Code Style Guide

Coding Style

Use the Google Go Style Guide

https://google.github.io/styleguide/go/

Always favor simplicity

This is a community project. The code you write today will be maintained by someone in the future that may not be a professional developer or one that is as experienced as you.

Remember what Brian Kernighan wrote:

"Debugging is twice as hard as writing the code in the first place. Therefore, if you write the code as cleverly as possible, you are, by definition, not smart enough to debug it." — Brian Kernighan

Remember the John Woods quote:

"Always code as if the guy who ends up maintaining your code will be a violent psychopath who knows where you live." — John Woods

Don't code for today-you. Write code for six-months-from-now-you. Have you met six-months-from-now-you? Oh, you should. Fine individual. They are quite smart. They have 6 months more experience than today-you, but sadly has had 6 months to forget what today-you knows. The job of today-you is to write code that six-months-from-now-you can understand.

  • Avoid building a complex framework to be perfectly DRY when a little bit of repetition will result in easier to understand code.

  • Break things into well-defined functions that can be individually read, understood, and tested.

Filenames

These are the filenames to use:

NOTE: This is a new standard. Old providers are not yet compliant.

  • providers/foo/fooProvider.go -- The main file.

  • providers/foo/records.go -- Get/Correct the records of a DNS zone: GetZoneRecords() and GetZoneRecordsCorrections(), plus any helper functions.

  • providers/foo/convert.go -- Convert between RecordConfig and the native API's format: toRc() and toNative()

  • providers/foo/auditrecords.go -- The AuditRecords function and helpers

  • providers/foo/api.go -- Code that talks to the API, preferably through a public library.

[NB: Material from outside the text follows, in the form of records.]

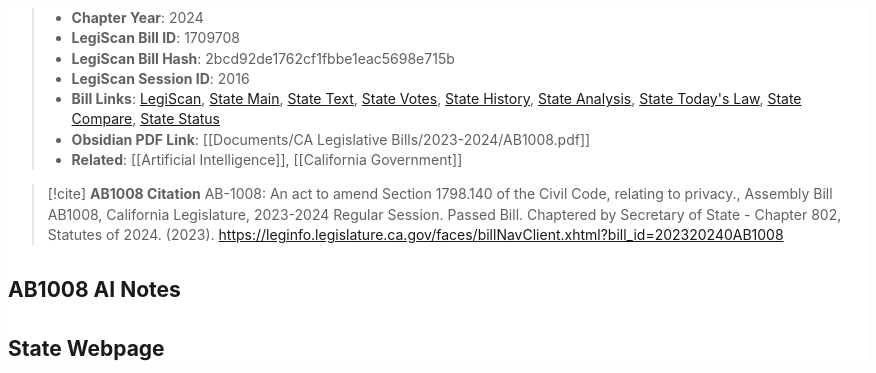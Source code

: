 >- **Chapter Year**: 2024
>- **LegiScan Bill ID**: 1709708
>- **LegiScan Bill Hash**: 2bcd92de1762cf1fbbe1eac5698e715b
>- **LegiScan Session ID**: 2016
>- **Bill Links**: [LegiScan](https://legiscan.com/CA/bill/AB1008/2023), [State Main](https://leginfo.legislature.ca.gov/faces/billNavClient.xhtml?bill_id=202320240AB1008), [State Text](https://leginfo.legislature.ca.gov/faces/billTextClient.xhtml?bill_id=202320240AB1008), [State Votes](https://leginfo.legislature.ca.gov/faces/billVotesClient.xhtml?bill_id=202320240AB1008), [State History](https://leginfo.legislature.ca.gov/faces/billHistoryClient.xhtml?bill_id=202320240AB1008), [State Analysis](https://leginfo.legislature.ca.gov/faces/billAnalysisClient.xhtml?bill_id=202320240AB1008), [State Today's Law](https://leginfo.legislature.ca.gov/faces/billCompareClient.xhtml?bill_id=202320240AB1008&showamends=false), [State Compare](https://leginfo.legislature.ca.gov/faces/billVersionsCompareClient.xhtml?bill_id=202320240AB1008), [State Status](https://leginfo.legislature.ca.gov/faces/billStatusClient.xhtml?bill_id=202320240AB1008)
>- **Obsidian PDF Link**: [[Documents/CA Legislative Bills/2023-2024/AB1008.pdf]]
>- **Related**: [[Artificial Intelligence]], [[California Government]]

>[!cite] **AB1008 Citation**
> AB-1008: An act to amend Section 1798.140 of the Civil Code, relating to privacy., Assembly Bill AB1008, California Legislature, 2023-2024 Regular Session. Passed Bill. Chaptered by Secretary of State - Chapter 802, Statutes of 2024. (2023). https://leginfo.legislature.ca.gov/faces/billNavClient.xhtml?bill_id=202320240AB1008


## AB1008 AI Notes



## State Webpage

<iframe src="https://leginfo.legislature.ca.gov/faces/billNavClient.xhtml?bill_id=202320240AB1008" allow="fullscreen" allowfullscreen="" style="height: 100%;width:100%;aspect-ratio: 16/ 10;"</iframe>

  • providers/foo/listzones.go -- Code for listing and creating DNS zones and domains

  • providers/foo/dnssec.go -- Code for DNSSEC support

JavaScript annotations

Functions in pkg/js/helpers.js should be annotated using the JSDoc @ notation. These are used to generate autocomplete instructions for your IDE.

  • Add @param {type} foo for a parameter named foo that is of type type.

    • Example: @param {string} foo Description of the parameter

  • Add @deprecated if the function is deprecated.

Don't conditionally add/remove trailing dots

The "trailing dot" is the "." at the end of "example.com." which indicates the string is a FQDN.

DO NOT conditionally add or remove the trailing dot from a string to future-proof code. Either add it or remove it. (This applies to data received from an API call.)

DO call Go's panic() function if a protocol changes unexpectedly.

Why?

It seems like future-proofing to only add a "." if the dot doesn't already exist. It is the opposite.

Some APIs send a hostnames with a trailing "." to indicate that this is a FQDN. Some APIs never include the trailing ".".

Zero APIs sometimes include the "." and sometimes don't include the ".". Zero APIs have a random number generator deciding if they should or shouldn't include the trailing dot.

Writing code for a situation that doesn't exist means you're writing code that never gets tested. If the world changes and suddenly the code does get executed, you're now running untested code in production. That's bad.

Therefore, if your code looks like, "add dot, but not if one exists" or "remove dot if it exists", your code is broken. Yes, that's fine while exploring the API but once your code works, remove such conditionals. Try the integration tests both ways: leaving the field untouched and always adding (or removing) the ".". Only keep the way that works.

But isn't future-proofing good? What if the API changes?

The protocol won't change. That would break all their other users that didn't future-proof their code. Why would they make a random change like that? A breaking change like that would (by semvar rules) require a new protocol version, which would trigger code changes in DNSControl.

But what if it changes anway?

If the protocol does change, how do you know your future-proofed code is doing the right thing?

Let's suppose the API started sending a "." when previously they didn't. They might do that so they can send shortnames when possible and the "." indicates that this is a FQDN. Now our future-proofed code is doing the wrong thing. It is turning "foo" into "foo." when it should be "foo.domain.com."

Let's suppose the API no longer adds a "." when it previously did. Was the change to save a byte of bandwidth or does the lack of a "." mean this is a shortname and we need to add a "." and add the domain too? We have no way of knowing and there's a good chance we've done the wrong thing.

What should we do instead?

Option 1: Write code that assumes it won't change. If you need to add a dot, it is safe to just s = s + "." The code will be readable by any Go developer; and less cognitive load than using a function.

Option 2: Panic if you see something unexpected. If you are stripping a dot, panic if the dot doesn't exist.